(PROBLEM DESCRIPTION):
Only the lines of the data below from the one with "核心原因在于，汉得通过创新解" through the one with "我们常说：历史不会简单重复,却总是那样似" are wanted. Repeat them exactly.

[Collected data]
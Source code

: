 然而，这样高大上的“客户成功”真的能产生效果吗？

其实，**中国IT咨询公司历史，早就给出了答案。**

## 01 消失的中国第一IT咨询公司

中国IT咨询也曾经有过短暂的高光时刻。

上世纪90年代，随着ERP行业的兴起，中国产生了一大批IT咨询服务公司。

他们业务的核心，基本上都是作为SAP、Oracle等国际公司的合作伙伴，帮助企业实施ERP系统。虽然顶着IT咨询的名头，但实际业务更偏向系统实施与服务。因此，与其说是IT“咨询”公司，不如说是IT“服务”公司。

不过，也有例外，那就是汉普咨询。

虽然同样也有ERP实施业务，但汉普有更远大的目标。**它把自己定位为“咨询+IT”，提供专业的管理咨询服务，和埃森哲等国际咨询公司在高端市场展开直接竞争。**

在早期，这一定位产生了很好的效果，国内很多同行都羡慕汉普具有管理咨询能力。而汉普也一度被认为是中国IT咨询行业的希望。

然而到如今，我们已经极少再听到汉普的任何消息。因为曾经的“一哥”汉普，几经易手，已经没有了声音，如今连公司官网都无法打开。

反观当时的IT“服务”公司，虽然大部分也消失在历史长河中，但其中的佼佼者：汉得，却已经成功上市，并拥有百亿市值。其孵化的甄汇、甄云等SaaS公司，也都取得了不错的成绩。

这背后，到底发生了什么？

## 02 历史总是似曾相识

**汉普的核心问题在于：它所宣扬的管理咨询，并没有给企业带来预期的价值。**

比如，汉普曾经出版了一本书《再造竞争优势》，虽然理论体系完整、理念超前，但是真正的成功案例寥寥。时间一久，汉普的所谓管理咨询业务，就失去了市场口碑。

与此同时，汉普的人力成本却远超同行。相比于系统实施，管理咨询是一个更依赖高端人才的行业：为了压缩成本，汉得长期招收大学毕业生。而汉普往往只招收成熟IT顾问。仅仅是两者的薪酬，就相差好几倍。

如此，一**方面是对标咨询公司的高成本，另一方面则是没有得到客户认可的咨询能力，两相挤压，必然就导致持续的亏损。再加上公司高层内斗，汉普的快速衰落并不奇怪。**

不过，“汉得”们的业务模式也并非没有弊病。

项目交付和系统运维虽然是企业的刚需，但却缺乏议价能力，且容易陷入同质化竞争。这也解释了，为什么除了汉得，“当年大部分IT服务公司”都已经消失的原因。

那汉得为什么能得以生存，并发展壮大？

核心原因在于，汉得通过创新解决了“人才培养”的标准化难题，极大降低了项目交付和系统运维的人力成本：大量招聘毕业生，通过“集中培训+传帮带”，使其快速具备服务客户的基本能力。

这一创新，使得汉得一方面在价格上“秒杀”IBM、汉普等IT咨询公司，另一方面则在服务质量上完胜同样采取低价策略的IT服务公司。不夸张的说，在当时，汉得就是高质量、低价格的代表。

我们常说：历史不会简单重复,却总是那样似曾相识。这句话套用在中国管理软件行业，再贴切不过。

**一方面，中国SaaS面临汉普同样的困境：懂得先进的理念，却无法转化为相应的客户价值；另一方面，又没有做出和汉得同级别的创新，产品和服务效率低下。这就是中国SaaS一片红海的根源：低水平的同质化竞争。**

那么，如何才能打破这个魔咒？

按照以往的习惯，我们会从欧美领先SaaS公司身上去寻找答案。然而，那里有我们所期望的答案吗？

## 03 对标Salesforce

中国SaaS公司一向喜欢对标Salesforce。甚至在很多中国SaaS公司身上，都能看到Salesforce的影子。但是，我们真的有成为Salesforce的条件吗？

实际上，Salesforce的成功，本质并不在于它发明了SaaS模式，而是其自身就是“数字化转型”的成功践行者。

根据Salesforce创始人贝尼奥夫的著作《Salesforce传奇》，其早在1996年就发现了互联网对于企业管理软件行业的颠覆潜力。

(OUTPUT):
核心原因在于，汉得通过创新解决了“人才培养”的标准化难题，极大降低了项目交付和系统运维的人力成本：大量招聘毕业生，通过“集中培训+传帮带”，使其快速具备服务客户的基本能力。

这一创新，使得汉得一方面在价格上“秒杀”IBM、汉普等IT咨询公司，另一方面则在服务质量上完胜同样采取低价策略的IT服务公司。不夸张的说，在当时，汉得就是高质量、低价格的代表。

我们常说：历史不会简单重复,却总是那样似曾相识。这句话套用在中国管理软件行业，再贴切不过。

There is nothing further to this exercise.